Wednesday, November 28, 2012

The Strange Impossible Genius of Don Bachardy

more thoughts on the upcoming event, Monday night

The Beach House will host the world-class (and world-famous) artist Don Bachardy on Monday night, and in advance of that, I just wanted to explore a few ideas hinted at in the previous blog post.

Don Bachardy has been part of my life well before I ever met him. A poetry mentor, Robert Peters, lives with his amazing life partner Paul Trachtenberg, and it was in their house --- filled with books and art and magic and laughter and thought and home-made plum cobbler --- that I first saw a Bachardy original. It was a portrait of Peters that had force and truth unlike anything I had seen before:


I grew up in a working class neighborhood and the people around me didn't collect art or own nice books. Now, older and more experienced, I am used to that option more, and the idea of owning a signed original or a limited edition is part of my day-to-day reality. But the first work by a living artist that I saw away from a museum was Bachardy's painting of Bob Peters. He's a smart and formidable thinker, Robert Peters is, and the author of "no holds barred" criticism. He looks out here ready to tell the world exactly what he sees.
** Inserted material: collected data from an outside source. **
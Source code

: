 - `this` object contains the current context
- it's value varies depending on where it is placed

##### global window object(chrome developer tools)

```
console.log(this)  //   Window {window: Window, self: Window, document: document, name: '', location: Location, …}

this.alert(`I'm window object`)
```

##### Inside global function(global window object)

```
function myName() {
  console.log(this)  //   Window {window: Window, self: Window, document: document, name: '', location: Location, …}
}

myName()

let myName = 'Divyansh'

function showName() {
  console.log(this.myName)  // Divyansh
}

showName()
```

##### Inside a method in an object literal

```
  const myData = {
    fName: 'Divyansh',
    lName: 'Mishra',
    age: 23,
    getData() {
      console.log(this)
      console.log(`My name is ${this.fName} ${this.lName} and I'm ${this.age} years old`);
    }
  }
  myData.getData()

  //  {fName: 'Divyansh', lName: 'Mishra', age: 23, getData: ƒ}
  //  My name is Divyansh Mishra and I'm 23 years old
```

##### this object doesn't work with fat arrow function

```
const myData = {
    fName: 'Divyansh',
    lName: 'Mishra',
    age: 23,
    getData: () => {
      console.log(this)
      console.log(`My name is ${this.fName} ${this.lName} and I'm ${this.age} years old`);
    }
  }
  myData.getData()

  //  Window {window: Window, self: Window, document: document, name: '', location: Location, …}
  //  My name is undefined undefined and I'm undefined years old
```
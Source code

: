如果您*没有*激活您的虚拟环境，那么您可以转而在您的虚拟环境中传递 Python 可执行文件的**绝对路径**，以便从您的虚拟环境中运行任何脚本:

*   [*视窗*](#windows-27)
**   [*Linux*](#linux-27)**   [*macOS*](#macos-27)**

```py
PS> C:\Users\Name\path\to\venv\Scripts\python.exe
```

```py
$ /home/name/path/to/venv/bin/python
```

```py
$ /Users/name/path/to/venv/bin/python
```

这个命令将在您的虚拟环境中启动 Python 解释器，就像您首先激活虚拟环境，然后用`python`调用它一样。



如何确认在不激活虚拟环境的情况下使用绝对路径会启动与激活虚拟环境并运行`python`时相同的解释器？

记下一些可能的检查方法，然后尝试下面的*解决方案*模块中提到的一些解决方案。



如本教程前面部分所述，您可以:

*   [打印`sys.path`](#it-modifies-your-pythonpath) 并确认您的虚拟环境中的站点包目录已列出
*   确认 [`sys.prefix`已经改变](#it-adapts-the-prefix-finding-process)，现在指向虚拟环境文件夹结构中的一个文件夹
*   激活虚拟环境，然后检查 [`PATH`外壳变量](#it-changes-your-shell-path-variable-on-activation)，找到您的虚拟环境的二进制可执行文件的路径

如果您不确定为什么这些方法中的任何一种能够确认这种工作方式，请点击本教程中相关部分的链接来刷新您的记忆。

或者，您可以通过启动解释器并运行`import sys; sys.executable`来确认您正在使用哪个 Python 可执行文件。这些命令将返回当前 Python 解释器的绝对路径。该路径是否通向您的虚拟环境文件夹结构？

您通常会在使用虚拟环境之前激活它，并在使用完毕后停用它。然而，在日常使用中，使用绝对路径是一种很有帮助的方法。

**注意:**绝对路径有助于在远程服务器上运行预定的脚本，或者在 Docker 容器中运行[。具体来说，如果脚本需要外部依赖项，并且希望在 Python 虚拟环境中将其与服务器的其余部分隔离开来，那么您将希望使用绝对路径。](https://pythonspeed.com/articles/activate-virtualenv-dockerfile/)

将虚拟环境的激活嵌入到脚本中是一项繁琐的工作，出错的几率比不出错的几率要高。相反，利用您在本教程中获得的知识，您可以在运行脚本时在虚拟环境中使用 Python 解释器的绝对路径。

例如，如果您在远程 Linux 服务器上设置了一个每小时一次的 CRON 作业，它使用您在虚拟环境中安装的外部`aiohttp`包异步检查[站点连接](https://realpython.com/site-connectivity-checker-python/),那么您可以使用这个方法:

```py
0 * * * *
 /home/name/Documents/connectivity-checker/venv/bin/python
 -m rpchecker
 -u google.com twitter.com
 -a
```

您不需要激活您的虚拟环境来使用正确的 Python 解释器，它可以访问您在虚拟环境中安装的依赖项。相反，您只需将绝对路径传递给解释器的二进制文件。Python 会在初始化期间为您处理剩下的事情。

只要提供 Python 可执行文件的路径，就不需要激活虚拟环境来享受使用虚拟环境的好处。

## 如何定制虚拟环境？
One might notice that it is not a pretty picture. Bachardy is always honest but never intentionally flattering. If you want somebody to lie to you, he ain't your boy.

Portraits though are complicated things. One of the things I want to cover in our dialogue will be the dual issues of presentation (how a work is framed, lit, hung, and seen by "us," the public) and interpretation (how a work is explained or understood or conceptualized). If we take this Ingres from the Norton Simon, for example....


.... it's usual to talk about the identity of the sitter, and of course the wonderful technical skill in how the paint is handled, the light, the expression of masculine ideals, and so on. Yet we also have less obvious things, such as the frame itself, the way that the fame (or lack of fame) of the artist "hides" the work, or even our own fatigue as we stand there, inside the museum itself, hungry or late for an appointment or wondering when the parking meter will expire.

The artists, too, have to get through a certain amount of static. Last blog I mentioned fame as an issue for the artist to deal with as well and I hope we can have some fun exploring this. What about the very basic materials, such as the paint sets themselves?


What does an artist's choice of color mean, and how should she or he handle the liquidity or opacity of the medium itself? In this portrait of me by Bachardy, I came to the sitting in a medium blue t-shirt. Look how fabulous that shirt becomes, though, once he decides to paint my portrait on top of a previously painted abstraction.


A sitting is a contest of wills, a partnership, a dance, a seduction. We'll talk about this on Monday night, and about the role of the sitter in the collaboration that makes a good piece be great, or, conversely, dooms the effort to failure. Just as a side note, I will say that being looked at intently (and holding a still pose) is much harder work than people suppose.


Bachardy does not work from sketches or make preliminary studies: he looks and paints, directly, more like a bull fighter than somebody, say, rehearsing a play. I have seen him do it a dozen times with all manner of sitters, and how he does it remains beyond description. He starts with the eyes usually, but his "pencil" is the brush itself: he looks, dips the brush in color, and makes magic happen.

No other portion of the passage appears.